Stored records
:::

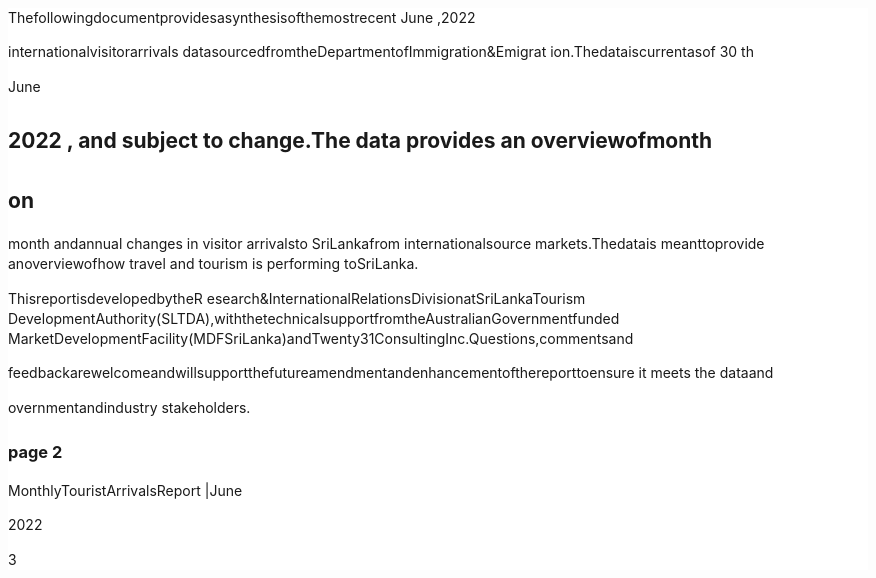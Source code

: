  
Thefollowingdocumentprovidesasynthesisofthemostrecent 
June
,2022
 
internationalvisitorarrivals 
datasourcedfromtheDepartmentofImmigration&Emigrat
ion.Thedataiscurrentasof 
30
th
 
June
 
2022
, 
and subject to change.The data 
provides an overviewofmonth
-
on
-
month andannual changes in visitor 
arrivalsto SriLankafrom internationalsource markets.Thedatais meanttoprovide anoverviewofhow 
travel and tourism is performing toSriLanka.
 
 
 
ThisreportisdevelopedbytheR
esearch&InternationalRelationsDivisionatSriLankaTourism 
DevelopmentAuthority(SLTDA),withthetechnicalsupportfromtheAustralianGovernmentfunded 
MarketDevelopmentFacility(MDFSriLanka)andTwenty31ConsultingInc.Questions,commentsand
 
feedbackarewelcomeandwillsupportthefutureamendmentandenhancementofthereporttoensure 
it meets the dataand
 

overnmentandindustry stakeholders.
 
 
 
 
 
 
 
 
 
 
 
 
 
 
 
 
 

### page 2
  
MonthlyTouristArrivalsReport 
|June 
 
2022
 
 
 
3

:::

Description of the task
Please write out, exactly as they appear, the lines from the one containing "provides an overviewofmonth" through the last line of the records above, and nothing more.

Completed task
provides an overviewofmonth
-
on
-
month andannual changes in visitor 
arrivalsto SriLankafrom internationalsource markets.Thedatais meanttoprovide anoverviewofhow 
travel and tourism is performing toSriLanka.
 
 
 
ThisreportisdevelopedbytheR
esearch&InternationalRelationsDivisionatSriLankaTourism 
DevelopmentAuthority(SLTDA),withthetechnicalsupportfromtheAustralianGovernmentfunded 
MarketDevelopmentFacility(MDFSriLanka)andTwenty31ConsultingInc.Questions,commentsand
 
feedbackarewelcomeandwillsupportthefutureamendmentandenhancementofthereporttoensure 
it meets the dataand
 

overnmentandindustry stakeholders.
 
 
 
 
 
 
 
 
 
 
 
 
 
 
 
 
 

### page 2
  
MonthlyTouristArrivalsReport 
|June 
 
2022
 
 
 
3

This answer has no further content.